Assigned task: Set every entry below down once more, exactly as it stands, without images.

(Rendered images with source text)
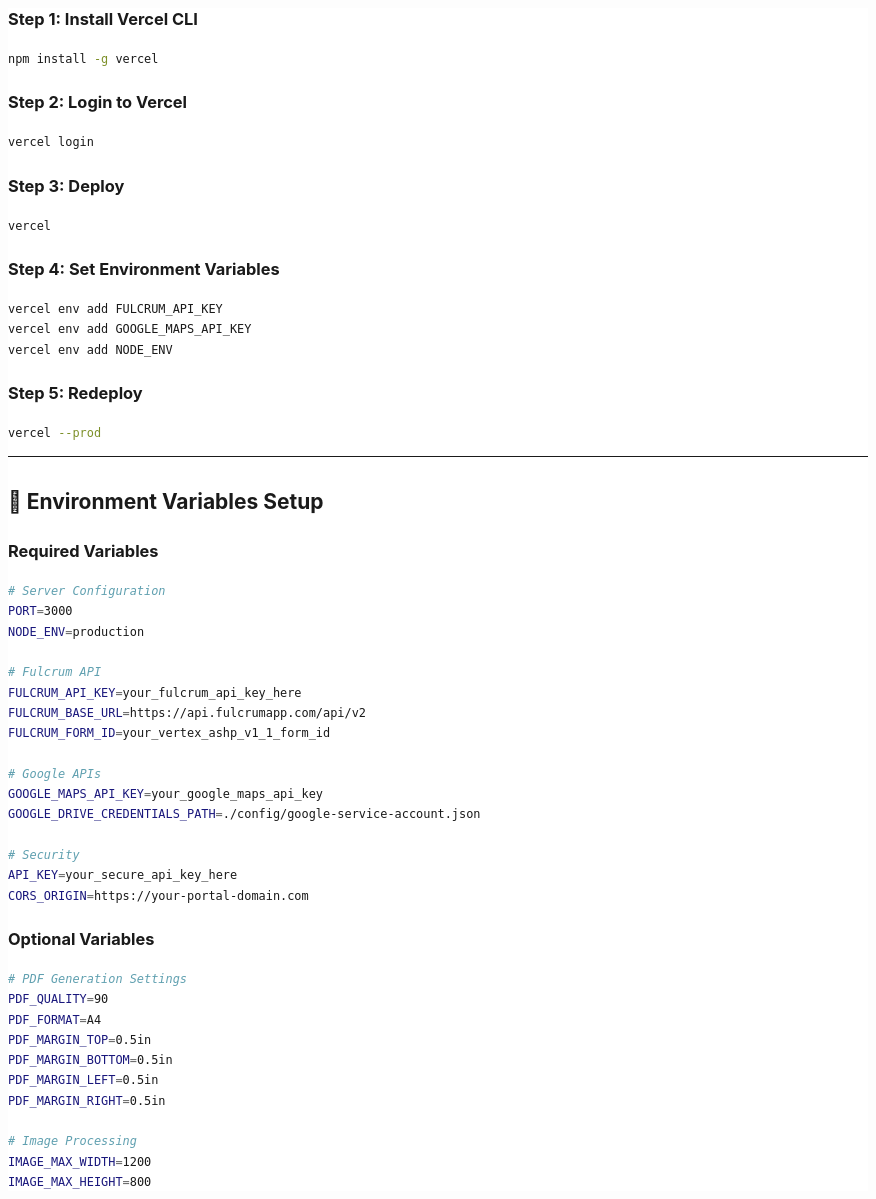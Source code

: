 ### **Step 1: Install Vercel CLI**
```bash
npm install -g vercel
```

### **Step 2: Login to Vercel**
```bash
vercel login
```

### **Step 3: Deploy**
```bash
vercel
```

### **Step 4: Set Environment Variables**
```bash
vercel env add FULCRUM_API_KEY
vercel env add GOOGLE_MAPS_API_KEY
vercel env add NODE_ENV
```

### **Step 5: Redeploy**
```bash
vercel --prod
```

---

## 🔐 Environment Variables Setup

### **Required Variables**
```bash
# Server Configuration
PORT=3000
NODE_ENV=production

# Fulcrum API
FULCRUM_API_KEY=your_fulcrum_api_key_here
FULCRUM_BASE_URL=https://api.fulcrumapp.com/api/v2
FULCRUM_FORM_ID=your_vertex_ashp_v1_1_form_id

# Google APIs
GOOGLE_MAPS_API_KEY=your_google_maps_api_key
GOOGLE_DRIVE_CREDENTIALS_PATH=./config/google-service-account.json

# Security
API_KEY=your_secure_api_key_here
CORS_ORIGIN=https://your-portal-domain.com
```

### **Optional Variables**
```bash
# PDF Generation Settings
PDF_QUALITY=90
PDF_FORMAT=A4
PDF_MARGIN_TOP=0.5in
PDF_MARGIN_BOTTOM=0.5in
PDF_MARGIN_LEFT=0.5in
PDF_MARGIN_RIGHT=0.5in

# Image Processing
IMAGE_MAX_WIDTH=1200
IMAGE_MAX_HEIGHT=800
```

Response for this exercise:
Source code

: ### **Step 1: Install Vercel CLI**
```bash
npm install -g vercel
```

### **Step 2: Login to Vercel**
```bash
vercel login
```

### **Step 3: Deploy**
```bash
vercel
```

### **Step 4: Set Environment Variables**
```bash
vercel env add FULCRUM_API_KEY
vercel env add GOOGLE_MAPS_API_KEY
vercel env add NODE_ENV
```

### **Step 5: Redeploy**
```bash
vercel --prod
```

---

## 🔐 Environment Variables Setup

### **Required Variables**
```bash
# Server Configuration
PORT=3000
NODE_ENV=production

# Fulcrum API
FULCRUM_API_KEY=your_fulcrum_api_key_here
FULCRUM_BASE_URL=https://api.fulcrumapp.com/api/v2
FULCRUM_FORM_ID=your_vertex_ashp_v1_1_form_id

# Google APIs
GOOGLE_MAPS_API_KEY=your_google_maps_api_key
GOOGLE_DRIVE_CREDENTIALS_PATH=./config/google-service-account.json

# Security
API_KEY=your_secure_api_key_here
CORS_ORIGIN=https://your-portal-domain.com
```

### **Optional Variables**
```bash
# PDF Generation Settings
PDF_QUALITY=90
PDF_FORMAT=A4
PDF_MARGIN_TOP=0.5in
PDF_MARGIN_BOTTOM=0.5in
PDF_MARGIN_LEFT=0.5in
PDF_MARGIN_RIGHT=0.5in

# Image Processing
IMAGE_MAX_WIDTH=1200
IMAGE_MAX_HEIGHT=800
```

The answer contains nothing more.